==== EXERCISE MATERIALS
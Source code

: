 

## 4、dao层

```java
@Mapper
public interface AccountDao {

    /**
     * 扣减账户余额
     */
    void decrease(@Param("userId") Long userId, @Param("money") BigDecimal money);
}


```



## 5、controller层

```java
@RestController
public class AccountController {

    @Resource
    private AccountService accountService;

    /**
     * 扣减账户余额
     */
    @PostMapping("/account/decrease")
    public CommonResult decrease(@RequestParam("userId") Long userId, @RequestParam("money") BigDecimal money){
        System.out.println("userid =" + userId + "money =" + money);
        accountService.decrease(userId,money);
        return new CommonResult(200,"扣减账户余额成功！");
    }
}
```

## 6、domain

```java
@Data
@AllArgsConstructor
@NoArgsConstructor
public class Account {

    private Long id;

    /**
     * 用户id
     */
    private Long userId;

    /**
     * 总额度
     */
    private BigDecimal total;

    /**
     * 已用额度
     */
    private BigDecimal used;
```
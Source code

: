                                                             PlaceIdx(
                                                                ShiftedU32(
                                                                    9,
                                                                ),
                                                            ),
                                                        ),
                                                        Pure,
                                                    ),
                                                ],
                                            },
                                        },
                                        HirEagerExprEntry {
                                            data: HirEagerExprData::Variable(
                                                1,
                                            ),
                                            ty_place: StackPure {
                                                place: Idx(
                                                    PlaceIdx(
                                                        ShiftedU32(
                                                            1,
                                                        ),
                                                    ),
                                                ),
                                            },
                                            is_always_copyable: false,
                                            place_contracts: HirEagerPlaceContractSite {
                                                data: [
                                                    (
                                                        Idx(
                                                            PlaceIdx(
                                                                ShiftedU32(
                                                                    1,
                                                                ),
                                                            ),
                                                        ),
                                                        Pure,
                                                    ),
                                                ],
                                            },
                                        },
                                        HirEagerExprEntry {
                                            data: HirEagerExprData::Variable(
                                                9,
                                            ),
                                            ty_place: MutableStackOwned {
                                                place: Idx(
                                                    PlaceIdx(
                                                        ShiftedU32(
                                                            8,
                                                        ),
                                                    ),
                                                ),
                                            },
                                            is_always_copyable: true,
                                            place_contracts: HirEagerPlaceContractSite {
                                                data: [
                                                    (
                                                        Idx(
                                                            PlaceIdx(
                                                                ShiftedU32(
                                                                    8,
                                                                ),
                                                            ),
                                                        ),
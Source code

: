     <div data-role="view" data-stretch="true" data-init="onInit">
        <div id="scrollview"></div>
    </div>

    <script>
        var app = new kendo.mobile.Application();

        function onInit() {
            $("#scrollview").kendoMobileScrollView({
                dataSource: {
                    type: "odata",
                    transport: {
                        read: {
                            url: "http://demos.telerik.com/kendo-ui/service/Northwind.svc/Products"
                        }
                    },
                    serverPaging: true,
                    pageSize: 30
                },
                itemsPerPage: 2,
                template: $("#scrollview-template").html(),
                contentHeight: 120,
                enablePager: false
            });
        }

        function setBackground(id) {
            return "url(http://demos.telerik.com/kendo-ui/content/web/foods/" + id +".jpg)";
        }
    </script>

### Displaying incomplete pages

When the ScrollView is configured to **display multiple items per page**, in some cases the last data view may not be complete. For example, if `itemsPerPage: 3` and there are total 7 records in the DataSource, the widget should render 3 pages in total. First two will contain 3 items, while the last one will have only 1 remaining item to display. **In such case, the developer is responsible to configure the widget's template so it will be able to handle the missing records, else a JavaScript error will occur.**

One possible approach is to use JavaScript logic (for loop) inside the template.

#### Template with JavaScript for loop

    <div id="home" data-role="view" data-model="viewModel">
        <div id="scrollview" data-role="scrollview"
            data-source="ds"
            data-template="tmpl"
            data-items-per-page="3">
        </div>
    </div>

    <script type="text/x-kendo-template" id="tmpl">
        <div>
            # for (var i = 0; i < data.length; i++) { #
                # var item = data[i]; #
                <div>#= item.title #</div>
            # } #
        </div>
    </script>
========
WHAT IS REQUIRED → Restate the records exactly. Leave nothing out.

PROBLEM SOLUTION →
Source code

: 

## 4、dao层

```java
@Mapper
public interface AccountDao {

    /**
     * 扣减账户余额
     */
    void decrease(@Param("userId") Long userId, @Param("money") BigDecimal money);
}


```



## 5、controller层

```java
@RestController
public class AccountController {

    @Resource
    private AccountService accountService;

    /**
     * 扣减账户余额
     */
    @PostMapping("/account/decrease")
    public CommonResult decrease(@RequestParam("userId") Long userId, @RequestParam("money") BigDecimal money){
        System.out.println("userid =" + userId + "money =" + money);
        accountService.decrease(userId,money);
        return new CommonResult(200,"扣减账户余额成功！");
    }
}
```

## 6、domain

```java
@Data
@AllArgsConstructor
@NoArgsConstructor
public class Account {

    private Long id;

    /**
     * 用户id
     */
    private Long userId;

    /**
     * 总额度
     */
    private BigDecimal total;

    /**
     * 已用额度
     */
    private BigDecimal used;
```
Source code

:                                                             PlaceIdx(
                                                                ShiftedU32(
                                                                    9,
                                                                ),
                                                            ),
                                                        ),
                                                        Pure,
                                                    ),
                                                ],
                                            },
                                        },
                                        HirEagerExprEntry {
                                            data: HirEagerExprData::Variable(
                                                1,
                                            ),
                                            ty_place: StackPure {
                                                place: Idx(
                                                    PlaceIdx(
                                                        ShiftedU32(
                                                            1,
                                                        ),
                                                    ),
                                                ),
                                            },
                                            is_always_copyable: false,
                                            place_contracts: HirEagerPlaceContractSite {
                                                data: [
                                                    (
                                                        Idx(
                                                            PlaceIdx(
                                                                ShiftedU32(
                                                                    1,
                                                                ),
                                                            ),
                                                        ),
                                                        Pure,
                                                    ),
                                                ],
                                            },
                                        },
                                        HirEagerExprEntry {
                                            data: HirEagerExprData::Variable(
                                                9,
                                            ),
                                            ty_place: MutableStackOwned {
                                                place: Idx(
                                                    PlaceIdx(
                                                        ShiftedU32(
                                                            8,
                                                        ),
                                                    ),
                                                ),
                                            },
                                            is_always_copyable: true,
                                            place_contracts: HirEagerPlaceContractSite {
                                                data: [
                                                    (
                                                        Idx(
                                                            PlaceIdx(
                                                                ShiftedU32(
                                                                    8,
                                                                ),
                                                            ),
                                                        ),
Source code

:     <div data-role="view" data-stretch="true" data-init="onInit">
        <div id="scrollview"></div>
    </div>

    <script>
        var app = new kendo.mobile.Application();

        function onInit() {
            $("#scrollview").kendoMobileScrollView({
                dataSource: {
                    type: "odata",
                    transport: {
                        read: {
                            url: "http://demos.telerik.com/kendo-ui/service/Northwind.svc/Products"
                        }
                    },
                    serverPaging: true,
                    pageSize: 30
                },
                itemsPerPage: 2,
                template: $("#scrollview-template").html(),
                contentHeight: 120,
                enablePager: false
            });
        }

        function setBackground(id) {
            return "url(http://demos.telerik.com/kendo-ui/content/web/foods/" + id +".jpg)";
        }
    </script>

### Displaying incomplete pages

When the ScrollView is configured to **display multiple items per page**, in some cases the last data view may not be complete. For example, if `itemsPerPage: 3` and there are total 7 records in the DataSource, the widget should render 3 pages in total. First two will contain 3 items, while the last one will have only 1 remaining item to display. **In such case, the developer is responsible to configure the widget's template so it will be able to handle the missing records, else a JavaScript error will occur.**

One possible approach is to use JavaScript logic (for loop) inside the template.

#### Template with JavaScript for loop

    <div id="home" data-role="view" data-model="viewModel">
        <div id="scrollview" data-role="scrollview"
            data-source="ds"
            data-template="tmpl"
            data-items-per-page="3">
        </div>
    </div>

    <script type="text/x-kendo-template" id="tmpl">
        <div>
            # for (var i = 0; i < data.length; i++) { #
                # var item = data[i]; #
                <div>#= item.title #</div>
            # } #
        </div>
    </script>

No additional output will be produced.